Bu öykülerde şiddet var, bu kesin. Ama şöyle de bir özellikleri var: şiddeti şiddete bulanmadan anlatıyorlar. Bu senin üslubunla alakalı tabii ki. Muhabbetle anlattığını söyleyebilirim. Sert konuları böyle anlatmak inanılmaz etkileyici bana göre. Neden böyle bir tercihin var?
Reha Mağden’in ‘Yazgıların Tableti’ adlı müthiş kitabında dedektif Murat Davman, “Suça karşıdan bakmaya mani bir hayatım oldu” diyordu. Ben de şiddeti, onu serinkanlı bir pervasızlıkla, sadece estetize etmekle yetinip çıplak haliyle anlatamayacak kadar yakından tanıdım sanırım. Öyle her tarafından irin ve kan fışkıran, insanların birbirlerinin gözünü oyduğu, feryat figanla dolu bir hayattan söz etmiyorum elbet. Ama benim gördüklerim bana yetti. Benim de şiddete karşıdan bakmaya mani bir hayatım oldu.

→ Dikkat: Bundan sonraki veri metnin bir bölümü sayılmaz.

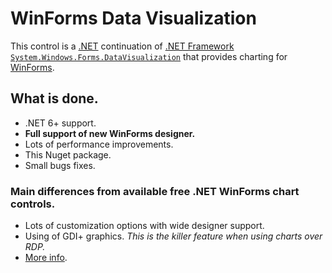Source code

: # WinForms Data Visualization

This control is a [.NET](https://dotnet.microsoft.com/) continuation of [.NET Framework](https://dotnet.microsoft.com/en-us/download/dotnet-framework) [`System.Windows.Forms.DataVisualization`](https://github.com/dotnet/winforms-datavisualization) that provides charting for [WinForms](https://github.com/dotnet/winforms).

## What is done.
- .NET 6+ support.  
- **Full support of new WinForms designer.**  
- Lots of performance improvements.
- This Nuget package.  
- Small bugs fixes.

### Main differences from available free .NET WinForms chart controls.

- Lots of customization options with wide designer support.
- Using of GDI+ graphics. *This is the killer feature when using charts over RDP.*
- [More info](https://github.com/kirsan31/winforms-datavisualization).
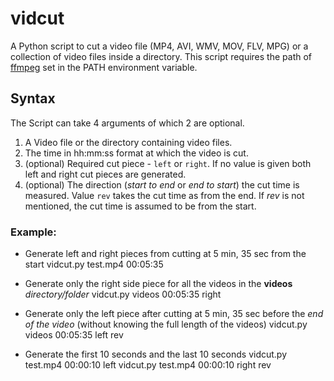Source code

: vidcut
======

A Python script to cut a video file (MP4, AVI, WMV, MOV, FLV, MPG) or a collection of video files inside a directory. This script requires the path of [ffmpeg](https://www.ffmpeg.org/) set in the PATH environment variable.

## Syntax
The Script can take 4 arguments of which 2 are optional.

1. A Video file or the directory containing video files.
2. The time in hh:mm:ss format at which the video is cut.
3. (optional) Required cut piece - `left` or `right`. If no value is given both left and right cut pieces are generated.
4. (optional) The direction (*start to end* or *end to start*) the cut time is measured. Value `rev` takes the cut time as from the end. If *rev* is not mentioned, the cut time is assumed to be from the start.

### Example:
- Generate left and right pieces from cutting at 5 min, 35 sec from the start
		vidcut.py test.mp4 00:05:35
	
- Generate only the right side piece for all the videos in the **videos** *directory/folder*
		vidcut.py videos 00:05:35 right

- Generate only the left piece after cutting at 5 min, 35 sec before the *end of the video* (without knowing the full length of the videos)
		vidcut.py videos 00:05:35 left rev
	
- Generate the first 10 seconds and the last 10 seconds
		vidcut.py test.mp4 00:00:10 left
		vidcut.py test.mp4 00:00:10 right rev
		



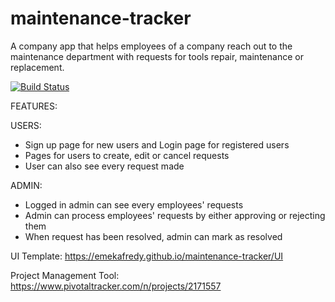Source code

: # maintenance-tracker

A company app that helps employees of a company reach out to the maintenance department with requests for tools repair, maintenance or replacement.

[![Build Status](https://travis-ci.org/emekafredy/maintenance-tracker.svg)](https://travis-ci.org/emekafredy/maintenance-tracker)

FEATURES:


USERS:
- Sign up page for new users and Login page for registered users
- Pages for users to create, edit or cancel requests
- User can also see every request made

ADMIN:
- Logged in admin can see every employees' requests
- Admin can process employees' requests by either approving or rejecting them
- When request has been resolved, admin can mark as resolved


UI Template: https://emekafredy.github.io/maintenance-tracker/UI

Project Management Tool: https://www.pivotaltracker.com/n/projects/2171557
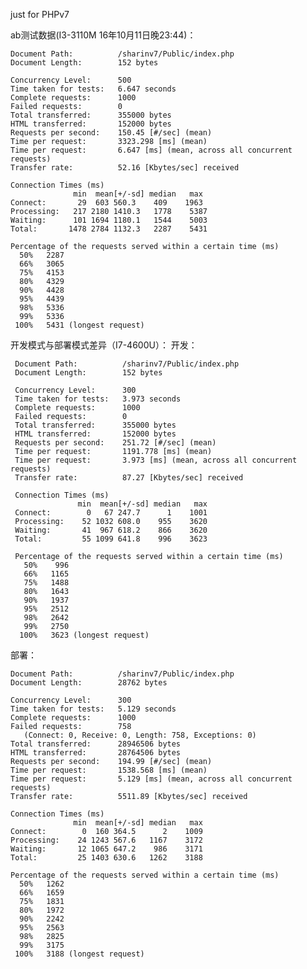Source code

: just for PHPv7


ab测试数据(I3-3110M  16年10月11日晚23:44)：
    
    Document Path:          /sharinv7/Public/index.php
    Document Length:        152 bytes
    
    Concurrency Level:      500
    Time taken for tests:   6.647 seconds
    Complete requests:      1000
    Failed requests:        0
    Total transferred:      355000 bytes
    HTML transferred:       152000 bytes
    Requests per second:    150.45 [#/sec] (mean)
    Time per request:       3323.298 [ms] (mean)
    Time per request:       6.647 [ms] (mean, across all concurrent requests)
    Transfer rate:          52.16 [Kbytes/sec] received
    
    Connection Times (ms)
                  min  mean[+/-sd] median   max
    Connect:       29  603 560.3    409    1963
    Processing:   217 2180 1410.3   1778    5387
    Waiting:      101 1694 1180.1   1544    5003
    Total:       1478 2784 1132.3   2287    5431
    
    Percentage of the requests served within a certain time (ms)
      50%   2287
      66%   3065
      75%   4153
      80%   4329
      90%   4428
      95%   4439
      98%   5336
      99%   5336
     100%   5431 (longest request)

 
开发模式与部署模式差异（I7-4600U）：
开发：
     
     Document Path:          /sharinv7/Public/index.php
     Document Length:        152 bytes
     
     Concurrency Level:      300
     Time taken for tests:   3.973 seconds
     Complete requests:      1000
     Failed requests:        0
     Total transferred:      355000 bytes
     HTML transferred:       152000 bytes
     Requests per second:    251.72 [#/sec] (mean)
     Time per request:       1191.778 [ms] (mean)
     Time per request:       3.973 [ms] (mean, across all concurrent requests)
     Transfer rate:          87.27 [Kbytes/sec] received
     
     Connection Times (ms)
                   min  mean[+/-sd] median   max
     Connect:        0   67 247.7      1    1001
     Processing:    52 1032 608.0    955    3620
     Waiting:       41  967 618.2    866    3620
     Total:         55 1099 641.8    996    3623
     
     Percentage of the requests served within a certain time (ms)
       50%    996
       66%   1165
       75%   1488
       80%   1643
       90%   1937
       95%   2512
       98%   2642
       99%   2750
      100%   3623 (longest request)
      
部署：
    
    Document Path:          /sharinv7/Public/index.php
    Document Length:        28762 bytes
    
    Concurrency Level:      300
    Time taken for tests:   5.129 seconds
    Complete requests:      1000
    Failed requests:        758
       (Connect: 0, Receive: 0, Length: 758, Exceptions: 0)
    Total transferred:      28946506 bytes
    HTML transferred:       28764506 bytes
    Requests per second:    194.99 [#/sec] (mean)
    Time per request:       1538.568 [ms] (mean)
    Time per request:       5.129 [ms] (mean, across all concurrent requests)
    Transfer rate:          5511.89 [Kbytes/sec] received
    
    Connection Times (ms)
                  min  mean[+/-sd] median   max
    Connect:        0  160 364.5      2    1009
    Processing:    24 1243 567.6   1167    3172
    Waiting:       12 1065 647.2    986    3171
    Total:         25 1403 630.6   1262    3188
    
    Percentage of the requests served within a certain time (ms)
      50%   1262
      66%   1659
      75%   1831
      80%   1972
      90%   2242
      95%   2563
      98%   2825
      99%   3175
     100%   3188 (longest request)
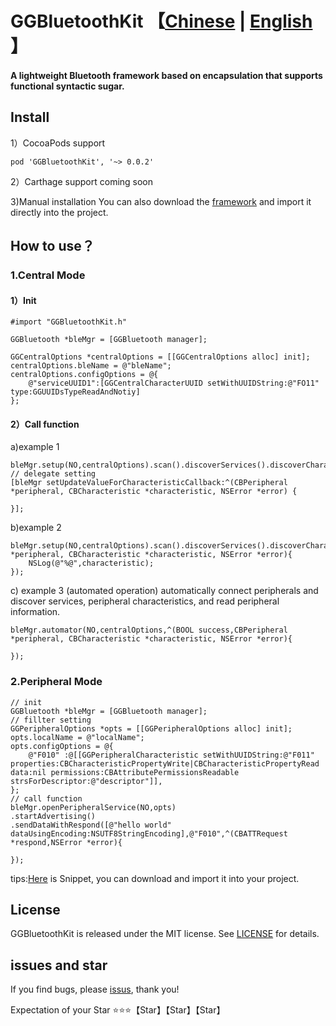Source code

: # GGBluetoothKit  【[Chinese](https://github.com/itmarsung/GGBluetoothKit) | [English](https://github.com/itmarsung/GGBluetoothKit/blob/master/README_en.md) 】

#### A lightweight Bluetooth framework based on encapsulation that supports functional syntactic sugar.

## Install
 
 1）CocoaPods support
 	
 	pod 'GGBluetoothKit', '~> 0.0.2'
 
 2）Carthage support
 coming soon
 
 3)Manual installation You can also download the [framework](https://github.com/itmarsung/GGBluetoothKit/tree/master/GGBluetoothKit) and import it directly into the project.

## How to use？

### 1.Central Mode

#### 1）Init
  
    #import "GGBluetoothKit.h"
    
    GGBluetooth *bleMgr = [GGBluetooth manager];
    
    GGCentralOptions *centralOptions = [[GGCentralOptions alloc] init];
    centralOptions.bleName = @"bleName";
    centralOptions.configOptions = @{
        @"serviceUUID1":[GGCentralCharacterUUID setWithUUIDString:@"FO11" type:GGUUIDsTypeReadAndNotiy]
    };
#### 2）Call function

  a)example 1
  
    bleMgr.setup(NO,centralOptions).scan().discoverServices().discoverCharacteristics().readValue().notifyValue().discoverDesciptors().readValueForDescriptors().commit();
    // delegate setting 
    [bleMgr setUpdateValueForCharacteristicCallback:^(CBPeripheral *peripheral, CBCharacteristic *characteristic, NSError *error) {
        
    }];
    
  b)example 2
   
    bleMgr.setup(NO,centralOptions).scan().discoverServices().discoverCharacteristics().readValue().notifyValue().discoverDesciptors().readValueForDescriptors().commitWithDidUpdateValueForCharacteristicCallback(^(CBPeripheral *peripheral, CBCharacteristic *characteristic, NSError *error){
        NSLog(@"%@",characteristic);
    });
    
 c) example 3 (automated operation) automatically connect peripherals and discover services, peripheral characteristics, and read peripheral information.
    
    bleMgr.automator(NO,centralOptions,^(BOOL success,CBPeripheral *peripheral, CBCharacteristic *characteristic, NSError *error){
        
    });
    
    
### 2.Peripheral Mode

    // init
    GGBluetooth *bleMgr = [GGBluetooth manager];
    // fillter setting 
    GGPeripheralOptions *opts = [[GGPeripheralOptions alloc] init];
    opts.localName = @"localName";
    opts.configOptions = @{
        @"F010" :@[[GGPeripheralCharacteristic setWithUUIDString:@"F011" properties:CBCharacteristicPropertyWrite|CBCharacteristicPropertyRead data:nil permissions:CBAttributePermissionsReadable strsForDescriptor:@"descriptor"]],
    };
    // call function
    bleMgr.openPeripheralService(NO,opts)
    .startAdvertising()
    .sendDataWithRespond([@"hello world" dataUsingEncoding:NSUTF8StringEncoding],@"F010",^(CBATTRequest *respond,NSError *error){
        
    });


tips:[Here](https://github.com/itmarsung/GGBluetoothKit/blob/master/Snippets.zip) is Snippet, you can download and import it into your project.



## License

GGBluetoothKit is released under the MIT license. See [LICENSE](https://github.com/itmarsung/GGBluetoothKit/blob/master/LICENSE) for details.

## issues and star

If you find bugs, please [issus](https://github.com/itmarsung/GGBluetoothKit/issues), thank you!

Expectation of your Star ⭐⭐⭐【Star】【Star】【Star】
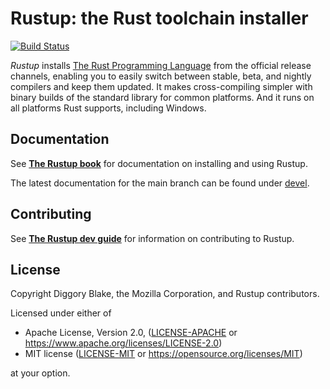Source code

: # Rustup: the Rust toolchain installer

[![Build Status][actions-default-branch]][actions-default-branch-status]

*Rustup* installs [The Rust Programming Language][rustlang] from the official
release channels, enabling you to easily switch between stable, beta,
and nightly compilers and keep them updated. It makes cross-compiling
simpler with binary builds of the standard library for common platforms.
And it runs on all platforms Rust supports, including Windows.

[rustlang]: https://www.rust-lang.org

## Documentation

See [**The Rustup book**](https://rust-lang.github.io/rustup/) for
documentation on installing and using Rustup.

The latest documentation for the main branch can be found
under [devel](https://rust-lang.github.io/rustup/devel/).

## Contributing

See [**The Rustup dev guide**](https://rust-lang.github.io/rustup/dev-guide) for information on contributing to Rustup.

## License

Copyright Diggory Blake, the Mozilla Corporation, and Rustup
contributors.

Licensed under either of

* Apache License, Version 2.0, ([LICENSE-APACHE](LICENSE-APACHE) or https://www.apache.org/licenses/LICENSE-2.0)
* MIT license ([LICENSE-MIT](LICENSE-MIT) or https://opensource.org/licenses/MIT)

at your option.

<!-- Badges -->
[actions-default-branch]: https://github.com/rust-lang/rustup/actions/workflows/ci.yaml/badge.svg
[actions-default-branch-status]: https://github.com/rust-lang/rustup/actions?query=branch%3Amain
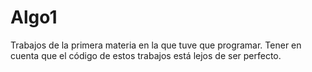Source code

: # Algo1
Trabajos de la primera materia en la que tuve que programar.
Tener en cuenta que el código de estos trabajos está lejos de ser perfecto.
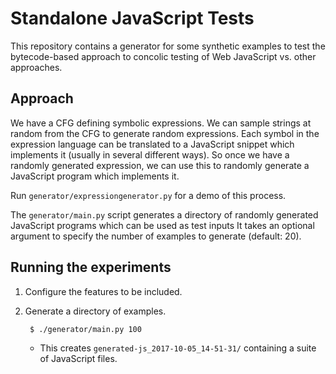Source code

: # Standalone JavaScript Tests

This repository contains a generator for some synthetic examples to test
the bytecode-based approach to concolic testing of Web JavaScript
vs. other approaches.

## Approach

We have a CFG defining symbolic expressions. We can sample strings at
random from the CFG to generate random expressions. 
Each symbol in the expression language can be translated to a
JavaScript snippet which implements it (usually in several different
ways). 
So once we have a randomly generated expression, we can use this to randomly generate a JavaScript program which implements it.

Run `generator/expressiongenerator.py` for a demo of this process.

The `generator/main.py` script generates a directory of randomly
generated JavaScript programs
 which can be used as test inputs  It takes an optional argument to specify the 
number of examples to generate (default: 20).

## Running the experiments

1. Configure the features to be included.
 

2. Generate a directory of examples.

        $ ./generator/main.py 100

    * This creates `generated-js_2017-10-05_14-51-31/` containing a suite of JavaScript files.


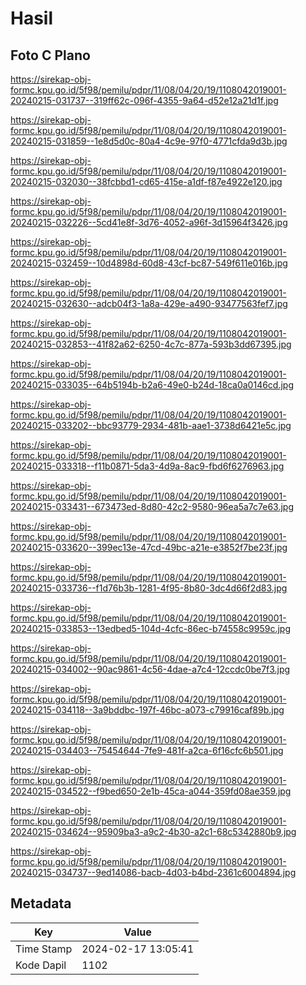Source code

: # Hasil

## Foto C Plano

https://sirekap-obj-formc.kpu.go.id/5f98/pemilu/pdpr/11/08/04/20/19/1108042019001-20240215-031737--319ff62c-096f-4355-9a64-d52e12a21d1f.jpg

https://sirekap-obj-formc.kpu.go.id/5f98/pemilu/pdpr/11/08/04/20/19/1108042019001-20240215-031859--1e8d5d0c-80a4-4c9e-97f0-4771cfda9d3b.jpg

https://sirekap-obj-formc.kpu.go.id/5f98/pemilu/pdpr/11/08/04/20/19/1108042019001-20240215-032030--38fcbbd1-cd65-415e-a1df-f87e4922e120.jpg

https://sirekap-obj-formc.kpu.go.id/5f98/pemilu/pdpr/11/08/04/20/19/1108042019001-20240215-032226--5cd41e8f-3d76-4052-a96f-3d15964f3426.jpg

https://sirekap-obj-formc.kpu.go.id/5f98/pemilu/pdpr/11/08/04/20/19/1108042019001-20240215-032459--10d4898d-60d8-43cf-bc87-549f611e016b.jpg

https://sirekap-obj-formc.kpu.go.id/5f98/pemilu/pdpr/11/08/04/20/19/1108042019001-20240215-032630--adcb04f3-1a8a-429e-a490-93477563fef7.jpg

https://sirekap-obj-formc.kpu.go.id/5f98/pemilu/pdpr/11/08/04/20/19/1108042019001-20240215-032853--41f82a62-6250-4c7c-877a-593b3dd67395.jpg

https://sirekap-obj-formc.kpu.go.id/5f98/pemilu/pdpr/11/08/04/20/19/1108042019001-20240215-033035--64b5194b-b2a6-49e0-b24d-18ca0a0146cd.jpg

https://sirekap-obj-formc.kpu.go.id/5f98/pemilu/pdpr/11/08/04/20/19/1108042019001-20240215-033202--bbc93779-2934-481b-aae1-3738d6421e5c.jpg

https://sirekap-obj-formc.kpu.go.id/5f98/pemilu/pdpr/11/08/04/20/19/1108042019001-20240215-033318--f11b0871-5da3-4d9a-8ac9-fbd6f6276963.jpg

https://sirekap-obj-formc.kpu.go.id/5f98/pemilu/pdpr/11/08/04/20/19/1108042019001-20240215-033431--673473ed-8d80-42c2-9580-96ea5a7c7e63.jpg

https://sirekap-obj-formc.kpu.go.id/5f98/pemilu/pdpr/11/08/04/20/19/1108042019001-20240215-033620--399ec13e-47cd-49bc-a21e-e3852f7be23f.jpg

https://sirekap-obj-formc.kpu.go.id/5f98/pemilu/pdpr/11/08/04/20/19/1108042019001-20240215-033736--f1d76b3b-1281-4f95-8b80-3dc4d66f2d83.jpg

https://sirekap-obj-formc.kpu.go.id/5f98/pemilu/pdpr/11/08/04/20/19/1108042019001-20240215-033853--13edbed5-104d-4cfc-86ec-b74558c9959c.jpg

https://sirekap-obj-formc.kpu.go.id/5f98/pemilu/pdpr/11/08/04/20/19/1108042019001-20240215-034002--90ac9861-4c56-4dae-a7c4-12ccdc0be7f3.jpg

https://sirekap-obj-formc.kpu.go.id/5f98/pemilu/pdpr/11/08/04/20/19/1108042019001-20240215-034118--3a9bddbc-197f-46bc-a073-c79916caf89b.jpg

https://sirekap-obj-formc.kpu.go.id/5f98/pemilu/pdpr/11/08/04/20/19/1108042019001-20240215-034403--75454644-7fe9-481f-a2ca-6f16cfc6b501.jpg

https://sirekap-obj-formc.kpu.go.id/5f98/pemilu/pdpr/11/08/04/20/19/1108042019001-20240215-034522--f9bed650-2e1b-45ca-a044-359fd08ae359.jpg

https://sirekap-obj-formc.kpu.go.id/5f98/pemilu/pdpr/11/08/04/20/19/1108042019001-20240215-034624--95909ba3-a9c2-4b30-a2c1-68c5342880b9.jpg

https://sirekap-obj-formc.kpu.go.id/5f98/pemilu/pdpr/11/08/04/20/19/1108042019001-20240215-034737--9ed14086-bacb-4d03-b4bd-2361c6004894.jpg


## Metadata

| Key        | Value               |
| ---------- | ------------------- |
| Time Stamp | 2024-02-17 13:05:41 |
| Kode Dapil | 1102                |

Sadece şiddet değil, özellikle ‘Pembe’ ve ‘Kuş Yuvası’ öykülerinde bir cinsiyet meselesi de var. Şunu düşünüyorum, Kadınların mağduriyeti, erkeklerin mağduriyetini görmemizi engelliyor mu bazen? Sen ne düşünüyorsun?
Mazlumun anlattığına yeterince kulak verip halini/derdini hakkıyla idrak edemeden zalimin yer yer pekâlâ haklı da olabilecek mağduriyetine dikkat kesilmek tehlikeli ve lüzumsuz bir incelik olabilir bazen. Ama şu kadarını söyleyebilirim: Erkekler hazin varlıklardır, daimi erkeklik ispatı çabası koca bir ömrü azaba çevirir, iktidar erkekte hayatı sadece kadınlar ve çocuklar için değil, kendisi için de cehenneme çeviren kederli bir nafileliğe dönüşür. Pınar Selek’in ‘Sürüne Sürüne Erkek Olmak’ kitabını tavsiye etmek isterim. Erkeklik halinin nasıl bir cendere olduğunu, yukarıdakine biat edip aşağıdakini ezmekten müteşekkil bir hayatın neye benzeyebileceğine dair eşsiz bir metin.

Ayrıca, ‘Kuş Yuvası’nda aşk ile ilgili önemli şeyler söylüyorsun. Okura sorduğun soruyu sana sormak isterim: “Her tür acının hem başlangıcı hem bitişi aşktan değil midir zaten? Aşk değil midir, nihai ismimizi koyup bizi kendimize hamile bırakan ve kendimizi doğurmamızı sağlayan ve ortaya çıkan bebeği önce mucize sonra hilkati garip veya tam tersi kılan?”
Orada bir aşk güzellemesinden ziyade bu meseleyi nasıl kendi kendini kandırmaktan başka işe yaramayan, leş gibi bir muhabbete çevirdiğimizi deşmek istemiştim. Kendine hamile kalmak, hilkati garip gibi ifade tercihleri bundan kaynaklanıyor. Bugün aşk dediğiniz parlak ambalajlı bir ürün, alınıp satılıyor, her yerde, ama hiçbir yerde. Bunca rekabetin, hesap kitabın, kâr hırsının, ağır mesainin, mezardan farksız evin, azap gibi okulun-kışlanın, cehennemden beter fabrikanın ortasında aşka mecali kalan varsa tebrik ederim.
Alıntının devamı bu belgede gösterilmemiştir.